09:22 AM EST, 12/23/2024 (MT Newswires) -- Canadian monthly real gross domestic product advanced 0.3% month over month in October, one tick higher than consensus expectations, noted Desjardins.
The strength was primarily driven by oil and natural gas extraction as activity at several facilities resumed following maintenance in August and September. That resulted in near-record production at some sites over the month, said the bank.
In addition, the real estate sector was the second-largest positive contributor to growth over the month.

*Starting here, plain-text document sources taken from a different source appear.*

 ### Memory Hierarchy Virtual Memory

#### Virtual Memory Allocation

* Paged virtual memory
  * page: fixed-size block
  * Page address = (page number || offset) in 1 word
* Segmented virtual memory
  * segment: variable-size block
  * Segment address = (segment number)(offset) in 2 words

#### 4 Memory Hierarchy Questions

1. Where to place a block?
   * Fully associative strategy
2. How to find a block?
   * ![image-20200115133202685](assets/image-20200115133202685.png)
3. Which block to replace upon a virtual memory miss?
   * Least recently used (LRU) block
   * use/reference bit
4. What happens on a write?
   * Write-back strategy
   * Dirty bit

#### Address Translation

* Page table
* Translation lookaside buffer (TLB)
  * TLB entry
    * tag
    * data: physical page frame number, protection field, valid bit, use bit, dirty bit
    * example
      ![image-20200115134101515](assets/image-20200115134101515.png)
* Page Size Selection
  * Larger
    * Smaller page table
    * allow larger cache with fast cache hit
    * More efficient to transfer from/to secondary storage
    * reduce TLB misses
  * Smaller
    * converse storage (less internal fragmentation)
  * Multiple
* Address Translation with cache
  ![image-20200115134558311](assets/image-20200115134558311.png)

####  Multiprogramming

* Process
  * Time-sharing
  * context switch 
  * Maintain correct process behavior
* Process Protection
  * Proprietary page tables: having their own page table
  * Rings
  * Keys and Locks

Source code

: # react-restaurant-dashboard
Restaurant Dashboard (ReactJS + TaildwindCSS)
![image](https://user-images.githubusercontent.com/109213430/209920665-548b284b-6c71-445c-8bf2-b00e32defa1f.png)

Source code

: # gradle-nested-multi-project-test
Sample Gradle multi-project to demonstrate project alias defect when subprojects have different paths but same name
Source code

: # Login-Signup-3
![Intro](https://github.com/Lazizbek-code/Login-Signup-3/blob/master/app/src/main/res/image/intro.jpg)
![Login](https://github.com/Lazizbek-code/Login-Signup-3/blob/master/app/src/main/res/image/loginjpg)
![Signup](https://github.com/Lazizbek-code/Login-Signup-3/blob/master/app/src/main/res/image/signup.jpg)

GDP growth would have been even stronger were it not for several port labor strikes which weighed on activity in the transportation and warehousing sector, pointed out Desjadins.
Revisions to the prior month also suggest that the Canadian economy was on a more solid footing entering Q4.
Statistics Canada's flash estimate for November also released on Monday showed that real GDP likely contracted by 0.1% month over month. That decline appears to be primarily driven by oil and gas, transportation and warehousing, and finance and insurance.
The Canada Post and port strikes continued through to November, so some of the weakness in transportation and warehousing may still be attributed to those labor disputes.
With the updated figures, the bank's GDP tracking for Q4 is still broadly in line with the 2% estimate from the Bank of Canada's October Monetary Policy Report. That said, the BoC will still need to lower interest rates further ahead of the mortgage renewal wall next year.
That, coupled with slowing population growth and uncertainty from United States trade policies, should see Canada's central bank cut rates by another 25 basis points in January, according to Desjardins.